Obviously what really matters is the eternal, and they were in a sinful relationship, but it would not have occurred to me to have reservations about expressing sorrow about a (presumably) unprovided for death.  Still less would it have occurred to me that such an awkward acknowledgement would be accepted so warmly.  Whether he would have also had scruples regarding Bernard’s death (had the situation been reversed) is complicated by the fact that he had kept Bernard’s character failings quiet for the sake of his family.  In any event, keeping in mind that Fr. Dudley wrote of what he knew in a way that spoke to the average Catholic in the pew, Fr. Dudley would have viewed this dialogue as realistic—although, of course, he could have been mistaken.  Among the many questions raised by all of this are:  have the times really changed so much…or was this just Fr. Dudley?

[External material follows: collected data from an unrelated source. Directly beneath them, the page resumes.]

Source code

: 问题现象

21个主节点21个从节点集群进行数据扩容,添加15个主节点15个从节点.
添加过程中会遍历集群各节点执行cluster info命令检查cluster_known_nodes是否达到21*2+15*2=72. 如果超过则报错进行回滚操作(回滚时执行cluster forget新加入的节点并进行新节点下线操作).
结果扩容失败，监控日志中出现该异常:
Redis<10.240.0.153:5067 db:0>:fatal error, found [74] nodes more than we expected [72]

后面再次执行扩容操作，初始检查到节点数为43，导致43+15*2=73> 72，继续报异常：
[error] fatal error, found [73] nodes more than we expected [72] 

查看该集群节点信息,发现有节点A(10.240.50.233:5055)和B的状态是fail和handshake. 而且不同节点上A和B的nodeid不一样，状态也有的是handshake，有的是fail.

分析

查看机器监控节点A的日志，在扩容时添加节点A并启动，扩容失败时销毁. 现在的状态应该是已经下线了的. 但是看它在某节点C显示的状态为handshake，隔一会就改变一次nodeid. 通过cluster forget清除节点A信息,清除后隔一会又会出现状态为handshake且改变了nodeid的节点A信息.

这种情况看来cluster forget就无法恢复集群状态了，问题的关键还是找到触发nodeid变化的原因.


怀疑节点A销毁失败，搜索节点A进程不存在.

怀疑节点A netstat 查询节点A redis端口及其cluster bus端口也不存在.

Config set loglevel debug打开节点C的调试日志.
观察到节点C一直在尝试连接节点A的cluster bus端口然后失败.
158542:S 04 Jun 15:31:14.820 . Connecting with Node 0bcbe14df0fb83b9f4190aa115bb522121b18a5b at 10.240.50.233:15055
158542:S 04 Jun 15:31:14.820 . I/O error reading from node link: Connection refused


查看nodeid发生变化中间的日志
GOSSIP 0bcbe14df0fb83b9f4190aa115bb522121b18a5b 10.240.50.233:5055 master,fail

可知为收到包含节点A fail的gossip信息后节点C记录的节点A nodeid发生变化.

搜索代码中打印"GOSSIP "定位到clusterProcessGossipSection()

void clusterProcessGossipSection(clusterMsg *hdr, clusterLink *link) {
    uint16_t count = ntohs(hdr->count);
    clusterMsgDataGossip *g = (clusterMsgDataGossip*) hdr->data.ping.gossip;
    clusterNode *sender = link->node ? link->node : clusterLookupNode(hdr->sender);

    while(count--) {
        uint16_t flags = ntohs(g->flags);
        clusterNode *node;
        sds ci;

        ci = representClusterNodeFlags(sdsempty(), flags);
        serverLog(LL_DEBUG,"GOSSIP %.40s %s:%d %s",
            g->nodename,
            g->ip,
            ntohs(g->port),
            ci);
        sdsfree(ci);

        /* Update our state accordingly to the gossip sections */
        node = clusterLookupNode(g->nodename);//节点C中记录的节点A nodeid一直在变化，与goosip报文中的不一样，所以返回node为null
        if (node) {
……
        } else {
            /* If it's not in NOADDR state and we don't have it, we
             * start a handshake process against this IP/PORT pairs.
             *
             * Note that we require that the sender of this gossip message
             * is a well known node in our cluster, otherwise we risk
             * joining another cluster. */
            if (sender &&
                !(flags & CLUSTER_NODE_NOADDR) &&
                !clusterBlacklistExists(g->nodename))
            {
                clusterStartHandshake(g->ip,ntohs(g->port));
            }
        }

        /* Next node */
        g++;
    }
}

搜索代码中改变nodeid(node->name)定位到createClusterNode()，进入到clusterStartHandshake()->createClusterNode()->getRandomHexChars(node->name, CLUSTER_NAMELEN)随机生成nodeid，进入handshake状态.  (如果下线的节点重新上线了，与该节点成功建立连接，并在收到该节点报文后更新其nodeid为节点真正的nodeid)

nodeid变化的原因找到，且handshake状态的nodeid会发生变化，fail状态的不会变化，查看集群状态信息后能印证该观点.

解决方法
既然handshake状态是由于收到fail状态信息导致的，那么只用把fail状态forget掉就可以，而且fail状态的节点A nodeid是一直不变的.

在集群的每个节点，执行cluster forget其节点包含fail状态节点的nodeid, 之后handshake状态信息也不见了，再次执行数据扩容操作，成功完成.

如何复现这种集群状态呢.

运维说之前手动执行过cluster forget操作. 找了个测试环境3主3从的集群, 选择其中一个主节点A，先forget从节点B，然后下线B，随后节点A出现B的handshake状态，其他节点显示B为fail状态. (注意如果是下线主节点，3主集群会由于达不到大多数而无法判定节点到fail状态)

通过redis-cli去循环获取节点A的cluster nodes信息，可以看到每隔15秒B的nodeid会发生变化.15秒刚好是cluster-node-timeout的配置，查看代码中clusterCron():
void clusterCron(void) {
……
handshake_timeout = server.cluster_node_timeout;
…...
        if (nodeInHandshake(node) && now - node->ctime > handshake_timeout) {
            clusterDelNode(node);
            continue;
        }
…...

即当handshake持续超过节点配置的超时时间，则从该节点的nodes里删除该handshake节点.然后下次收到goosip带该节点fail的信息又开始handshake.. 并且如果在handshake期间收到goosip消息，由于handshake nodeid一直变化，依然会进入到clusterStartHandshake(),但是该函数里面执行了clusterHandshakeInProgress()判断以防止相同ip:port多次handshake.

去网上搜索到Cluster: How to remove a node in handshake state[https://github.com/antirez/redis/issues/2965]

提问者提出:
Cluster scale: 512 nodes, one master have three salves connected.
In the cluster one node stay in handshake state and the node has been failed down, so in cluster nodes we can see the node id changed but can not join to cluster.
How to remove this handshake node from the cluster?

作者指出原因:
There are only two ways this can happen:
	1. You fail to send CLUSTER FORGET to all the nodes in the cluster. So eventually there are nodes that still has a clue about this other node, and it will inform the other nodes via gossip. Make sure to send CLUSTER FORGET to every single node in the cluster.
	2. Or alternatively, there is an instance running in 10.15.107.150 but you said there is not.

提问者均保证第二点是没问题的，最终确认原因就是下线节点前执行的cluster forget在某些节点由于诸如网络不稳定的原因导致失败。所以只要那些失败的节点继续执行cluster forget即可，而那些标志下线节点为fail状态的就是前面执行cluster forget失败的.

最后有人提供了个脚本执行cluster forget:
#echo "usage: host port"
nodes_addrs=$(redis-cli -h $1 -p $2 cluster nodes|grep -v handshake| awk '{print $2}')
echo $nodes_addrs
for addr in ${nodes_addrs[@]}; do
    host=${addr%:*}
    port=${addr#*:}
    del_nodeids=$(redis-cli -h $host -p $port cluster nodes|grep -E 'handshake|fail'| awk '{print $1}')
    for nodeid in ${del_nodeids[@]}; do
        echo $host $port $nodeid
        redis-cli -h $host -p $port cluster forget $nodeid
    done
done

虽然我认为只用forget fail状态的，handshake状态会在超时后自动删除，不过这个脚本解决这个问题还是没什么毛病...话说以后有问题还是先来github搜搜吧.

The ending of the book occurred during a largely forgotten episode:  allied efforts in Russia from the Arctic port of Archangel at the mouth of the Dvina River, on the White Sea in Russia.  Initially there were a number of goals, but towards the end they were limited to just helping the White Russians against the Red Russians (Bolsheviks).  I have not yet found how Fr. Dudley had such detailed information about Archangel, but the notion of a soldier being crucified was a widely publicized (but unverified) claim that German troops had crucified a Canadian soldier during World War I.
The novels shows the author’s interest in psychological problems that is continued in The Tremaynes.
The point of the novel was pretty much the same as all of his novels:  God, who gave us all, deserves all in return…and giving all brings a joy that is eternal.